**SUPPLIED MATERIAL**:
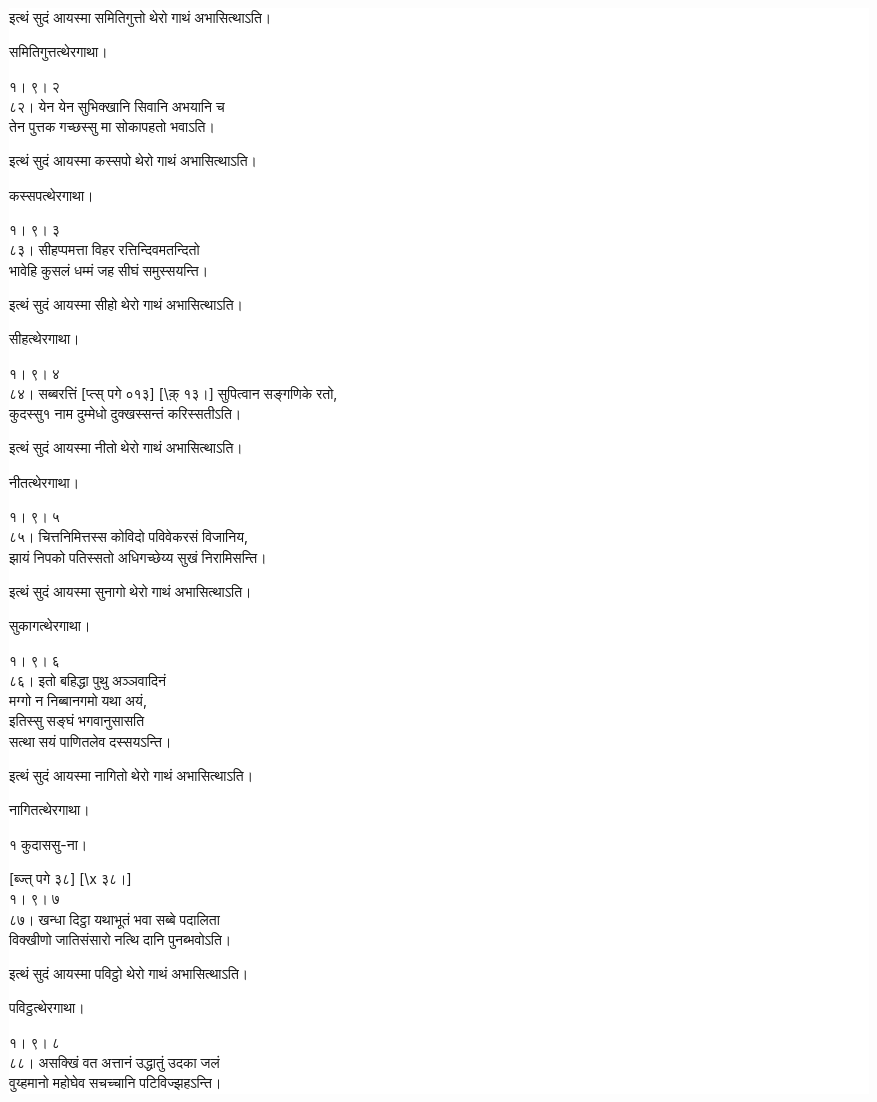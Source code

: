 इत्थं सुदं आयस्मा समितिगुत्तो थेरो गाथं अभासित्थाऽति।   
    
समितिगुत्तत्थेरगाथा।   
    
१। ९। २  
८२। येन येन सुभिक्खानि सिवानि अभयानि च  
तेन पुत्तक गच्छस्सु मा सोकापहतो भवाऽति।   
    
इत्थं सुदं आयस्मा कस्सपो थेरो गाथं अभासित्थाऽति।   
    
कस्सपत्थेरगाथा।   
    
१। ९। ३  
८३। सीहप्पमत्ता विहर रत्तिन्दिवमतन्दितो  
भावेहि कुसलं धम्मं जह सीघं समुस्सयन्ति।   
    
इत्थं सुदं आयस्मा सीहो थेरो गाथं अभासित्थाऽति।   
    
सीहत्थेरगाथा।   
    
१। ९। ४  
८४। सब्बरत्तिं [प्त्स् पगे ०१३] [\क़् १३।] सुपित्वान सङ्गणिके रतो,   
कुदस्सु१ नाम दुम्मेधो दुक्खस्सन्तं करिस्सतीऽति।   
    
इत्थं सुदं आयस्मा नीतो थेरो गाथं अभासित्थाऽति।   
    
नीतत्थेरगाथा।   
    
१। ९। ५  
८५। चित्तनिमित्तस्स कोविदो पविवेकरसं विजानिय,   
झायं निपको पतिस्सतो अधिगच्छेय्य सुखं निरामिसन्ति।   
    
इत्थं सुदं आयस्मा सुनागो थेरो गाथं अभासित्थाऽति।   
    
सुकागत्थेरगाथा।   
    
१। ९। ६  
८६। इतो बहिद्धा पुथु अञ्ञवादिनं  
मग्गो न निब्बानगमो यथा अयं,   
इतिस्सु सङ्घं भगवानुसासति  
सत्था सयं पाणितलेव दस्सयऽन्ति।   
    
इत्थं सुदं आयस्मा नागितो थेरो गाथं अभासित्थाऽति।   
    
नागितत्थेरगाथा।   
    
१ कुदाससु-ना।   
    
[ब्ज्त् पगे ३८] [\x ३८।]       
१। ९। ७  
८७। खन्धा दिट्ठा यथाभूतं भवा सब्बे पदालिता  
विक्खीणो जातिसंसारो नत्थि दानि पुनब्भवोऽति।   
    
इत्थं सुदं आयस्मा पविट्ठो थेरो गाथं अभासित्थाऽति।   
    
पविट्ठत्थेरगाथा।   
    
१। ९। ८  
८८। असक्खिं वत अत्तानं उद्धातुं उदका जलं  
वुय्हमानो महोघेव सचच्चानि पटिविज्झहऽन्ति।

**DESCRIPTION OF THE TASK**:
Where the line containing "झायं निपको पतिस्सतो" appears, start copying, and go on exactly through the last line of the data.

**SOLUTION BELOW**:
झायं निपको पतिस्सतो अधिगच्छेय्य सुखं निरामिसन्ति।   
    
इत्थं सुदं आयस्मा सुनागो थेरो गाथं अभासित्थाऽति।   
    
सुकागत्थेरगाथा।   
    
१। ९। ६  
८६। इतो बहिद्धा पुथु अञ्ञवादिनं  
मग्गो न निब्बानगमो यथा अयं,   
इतिस्सु सङ्घं भगवानुसासति  
सत्था सयं पाणितलेव दस्सयऽन्ति।   
    
इत्थं सुदं आयस्मा नागितो थेरो गाथं अभासित्थाऽति।   
    
नागितत्थेरगाथा।   
    
१ कुदाससु-ना।   
    
[ब्ज्त् पगे ३८] [\x ३८।]       
१। ९। ७  
८७। खन्धा दिट्ठा यथाभूतं भवा सब्बे पदालिता  
विक्खीणो जातिसंसारो नत्थि दानि पुनब्भवोऽति।   
    
इत्थं सुदं आयस्मा पविट्ठो थेरो गाथं अभासित्थाऽति।   
    
पविट्ठत्थेरगाथा।   
    
१। ९। ८  
८८। असक्खिं वत अत्तानं उद्धातुं उदका जलं  
वुय्हमानो महोघेव सचच्चानि पटिविज्झहऽन्ति।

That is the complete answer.